Savills rejects the notion that the current economic climate is bad news for CBD tenants. On the contrary, John Mackenzie, Divisional Director of Corporate Real Estate Services believes this market is creating outstanding opportunities for tenants looking to relocate, or stay in existing premises at a better deal.
Savills Corporate Real Estate Services Division has successfully represented Sydney Ports Authority (SPA) to negotiate a leading edge deal at the recently completed Bond One building owned by Dexus at 20 Windmill Street, Wash Bay.
The lease is for 10 years with 5 year option commencing 1 July 2009. SPA will occupy about 3,205 sqm over levels 4, 5 and 7. Rental rates and incentive levels are confidential however well represented tenants can receive incentives in excess of 25% being achieved.
Sydney Ports are moving out of their premises in Kent Street, which has been their headquarters for more than 10 years.
This follows on the heals of Savills Corporate Real Estate Services representing M & C Saatchi to negotiate a new lease over approximately 3,000 sqm at Transport House, 99 Macquarie Street, Sydney.
Again the full commercial terms are confidential but the tenant is paying no more rent than in its old premises, the move was cost neutral, and they also received a new fitout at no cost.
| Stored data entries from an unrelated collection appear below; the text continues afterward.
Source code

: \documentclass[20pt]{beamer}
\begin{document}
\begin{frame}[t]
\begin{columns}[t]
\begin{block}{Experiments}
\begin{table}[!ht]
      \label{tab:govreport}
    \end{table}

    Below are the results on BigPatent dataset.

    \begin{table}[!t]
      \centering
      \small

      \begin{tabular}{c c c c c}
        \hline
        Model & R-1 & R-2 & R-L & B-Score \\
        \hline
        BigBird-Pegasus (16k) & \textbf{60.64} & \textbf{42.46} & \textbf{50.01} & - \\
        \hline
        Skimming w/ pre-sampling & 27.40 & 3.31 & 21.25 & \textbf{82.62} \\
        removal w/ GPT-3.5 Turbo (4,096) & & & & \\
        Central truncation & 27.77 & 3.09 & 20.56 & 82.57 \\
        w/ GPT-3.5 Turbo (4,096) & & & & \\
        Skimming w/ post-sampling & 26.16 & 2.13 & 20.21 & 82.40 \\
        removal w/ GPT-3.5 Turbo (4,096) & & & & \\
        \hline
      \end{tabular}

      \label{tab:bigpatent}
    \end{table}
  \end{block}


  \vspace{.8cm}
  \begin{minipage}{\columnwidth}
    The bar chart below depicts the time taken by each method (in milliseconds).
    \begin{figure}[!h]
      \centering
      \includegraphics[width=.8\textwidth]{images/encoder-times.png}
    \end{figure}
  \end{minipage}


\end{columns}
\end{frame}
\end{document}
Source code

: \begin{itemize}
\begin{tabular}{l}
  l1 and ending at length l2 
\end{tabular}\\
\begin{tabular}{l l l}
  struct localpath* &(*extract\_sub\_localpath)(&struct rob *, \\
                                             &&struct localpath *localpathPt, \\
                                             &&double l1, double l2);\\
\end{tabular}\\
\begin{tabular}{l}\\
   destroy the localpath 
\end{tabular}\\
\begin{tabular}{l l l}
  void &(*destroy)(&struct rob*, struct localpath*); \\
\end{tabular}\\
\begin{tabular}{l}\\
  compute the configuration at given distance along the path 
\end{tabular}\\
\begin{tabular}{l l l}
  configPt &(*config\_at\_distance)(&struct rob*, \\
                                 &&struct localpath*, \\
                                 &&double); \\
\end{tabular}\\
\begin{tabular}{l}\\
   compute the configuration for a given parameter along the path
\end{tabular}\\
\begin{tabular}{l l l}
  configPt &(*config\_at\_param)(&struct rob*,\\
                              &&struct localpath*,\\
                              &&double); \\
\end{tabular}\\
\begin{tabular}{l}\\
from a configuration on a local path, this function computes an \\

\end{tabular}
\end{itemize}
The lease is for a period of 12 years with a 3 year option commencing 1 June 2009.
Mackenzie believes that these deals highlight the value of tenants being well represented by qualified corporate real estate executives.
“It also and demonstrates that large deals still are being done in the market place where the lessor’s expectations can align with the tenants requirements.
“The skill in the negotiation is in to bring these together and have both parties comfortable the final commercial terms agreed.” He says
Savills rejects the notion that the current economic climate is bad news for CBD tenants. On the contrary this market is creating outstanding opportunities for tenants looking to relocate or to stay in existing premises and restructure their current leases.
The key is to get good quality advice from an experienced and well qualified advisor not one who has been in the market 5 minutes.
With landlords under stress, vacancy rates rising and large volumes of sublease space coming on line the market has never been better for a tenant.
Mackenzie’s advice to tenants is “engage a qualified consultant with strong negotiating skills and quality research back up, who think outside the box.”